Ficava à margem de tudo e se constituiu aos poucos uma base de resistência nos Quilombos contra o império do arbítrio dos senhores de engenho e outros tais.
Que vexame na nossa história! Também que oportunidade gloriosa de redenção e paz.
Vi negros sendo chicoteados bem mais do que animais.
Vi negros sendo jogados ao léu como moeda podre porque não serviam para nada.
Vi negros sendo mortos pelo excesso de carga e trabalho e abandonados na rua para não o encargo de leva-los para algum lugar e enterrá-los.
Depois ficava o preconceito e a tentativa de diminuição de qualquer movimento emancipacionista de direitos dos negros.
O combate febril e incansável valeu a pena. E como valeu!
A princesa Isabel outorgou a liberdade negra em 13 de maio de 1888, portanto, há 130 anos exatos. Liberdade tardia, mas não menos gloriosa.
Havia um papel histórico ali resgatado, havia, porém, um débito de mais de dois séculos que até hoje não foi pago, pelo contrário, foi acrescido pelo abandono e pelo descuido do Estado.

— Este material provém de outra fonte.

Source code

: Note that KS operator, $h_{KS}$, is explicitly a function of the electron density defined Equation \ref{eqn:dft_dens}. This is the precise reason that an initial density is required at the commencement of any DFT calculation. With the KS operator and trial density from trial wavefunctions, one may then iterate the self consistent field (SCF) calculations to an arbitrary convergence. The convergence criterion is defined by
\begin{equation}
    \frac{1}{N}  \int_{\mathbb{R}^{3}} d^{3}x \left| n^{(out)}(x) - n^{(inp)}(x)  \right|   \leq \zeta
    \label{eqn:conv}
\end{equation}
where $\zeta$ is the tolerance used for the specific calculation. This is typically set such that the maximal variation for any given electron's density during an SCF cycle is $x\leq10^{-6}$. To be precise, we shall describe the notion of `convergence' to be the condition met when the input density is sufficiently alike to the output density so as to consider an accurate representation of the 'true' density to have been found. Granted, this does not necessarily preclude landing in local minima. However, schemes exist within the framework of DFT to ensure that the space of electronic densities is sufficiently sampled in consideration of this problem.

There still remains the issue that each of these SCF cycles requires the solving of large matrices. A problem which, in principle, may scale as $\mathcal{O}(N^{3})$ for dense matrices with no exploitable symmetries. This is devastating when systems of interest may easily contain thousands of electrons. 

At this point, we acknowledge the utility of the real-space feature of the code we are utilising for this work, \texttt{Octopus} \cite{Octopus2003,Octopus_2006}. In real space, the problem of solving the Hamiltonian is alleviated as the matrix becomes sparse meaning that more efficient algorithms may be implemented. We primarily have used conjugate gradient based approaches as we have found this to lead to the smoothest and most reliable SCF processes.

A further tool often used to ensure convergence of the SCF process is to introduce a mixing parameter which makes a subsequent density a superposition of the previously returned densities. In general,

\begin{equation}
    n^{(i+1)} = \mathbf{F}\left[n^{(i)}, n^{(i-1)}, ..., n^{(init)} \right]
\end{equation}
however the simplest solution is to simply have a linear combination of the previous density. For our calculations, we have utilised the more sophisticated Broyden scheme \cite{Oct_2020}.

Poucos ascenderam socialmente. Poucos foram reconhecidos. Poucos são cidadãos de destaque. Poucos, na verdade, têm oportunidade.
É este elo que faço agora com o tempo espiritual que vivemos. Um tempo onde escravizar, quem quer que seja, é não somente inadmissível como igualmente intolerável na nova Nação que já está em construção.

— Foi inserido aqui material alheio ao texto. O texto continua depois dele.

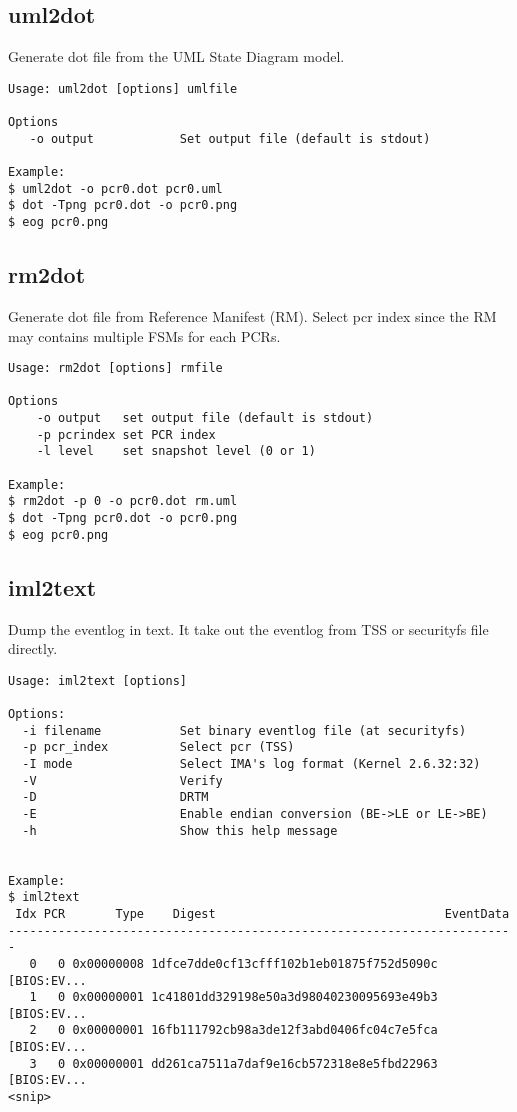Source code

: \subsection{uml2dot} 

Generate dot file from the UML State Diagram model.

\begin{lstlisting}[style=help_message]
Usage: uml2dot [options] umlfile

Options
   -o output	        Set output file (default is stdout)

Example:
$ uml2dot -o pcr0.dot pcr0.uml
$ dot -Tpng pcr0.dot -o pcr0.png
$ eog pcr0.png
\end{lstlisting}

\subsection{rm2dot} 

Generate dot file from Reference Manifest (RM).
Select pcr index since the RM may contains multiple FSMs for each PCRs. 

\begin{lstlisting}[style=help_message]
Usage: rm2dot [options] rmfile

Options
	-o output	set output file (default is stdout)
	-p pcrindex	set PCR index
	-l level	set snapshot level (0 or 1)

Example:
$ rm2dot -p 0 -o pcr0.dot rm.uml
$ dot -Tpng pcr0.dot -o pcr0.png
$ eog pcr0.png
\end{lstlisting}

\subsection{iml2text} 

Dump the eventlog in text.
It take out the eventlog from TSS or securityfs file directly.

\begin{lstlisting}[style=help_message]
Usage: iml2text [options]

Options:
  -i filename           Set binary eventlog file (at securityfs)
  -p pcr_index          Select pcr (TSS)
  -I mode               Select IMA's log format (Kernel 2.6.32:32)
  -V                    Verify
  -D                    DRTM
  -E                    Enable endian conversion (BE->LE or LE->BE)
  -h                    Show this help message


Example:
$ iml2text
 Idx PCR       Type    Digest                                EventData
-----------------------------------------------------------------------
   0   0 0x00000008 1dfce7dde0cf13cfff102b1eb01875f752d5090c [BIOS:EV...
   1   0 0x00000001 1c41801dd329198e50a3d98040230095693e49b3 [BIOS:EV...
   2   0 0x00000001 16fb111792cb98a3de12f3abd0406fc04c7e5fca [BIOS:EV...
   3   0 0x00000001 dd261ca7511a7daf9e16cb572318e8e5fbd22963 [BIOS:EV...
<snip>
\end{lstlisting}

Um País de livres, como aliás toda a aldeia global, mas a nossa tem que dar exemplo – e exemplo dos bons.
Não adianta discursos bonitos e mãos vazias.
De nada vale uma lei brilhante posta de lado.
Que dizer de cotas que significam migalhas.
Há 130 anos de distância da Lei Aurea serve-nos de consolo que quase um candidato a presidência concorreria com alguma chance de êxito. O mesmo que se assentou numa cadeira da corte suprema de Justiça. Simbólico, mas uma honrosa exceção à regra.
O débito persiste e parece que é cada vez mais ampliado, haja vista que são os negros os que mais tombam nos morros e batidas policiais.
São os negros que ainda aviltam as ruas como pedintes.
São os negros que refugiados de suas terras natais são tratados como indulgentes e incapazes.
É necessária nova lei áurea para as consciências adormecidas e preconceituosas que não veem ou não desejam ver o óbvio de que a lei de ouro deve estar numa consciência livre da submissão de um humano perante outro ser humano.
Bem-aventurados os que persistem no embate do bem e do amor. Eles vencerão.
Feliz seja o dia da libertação definitiva.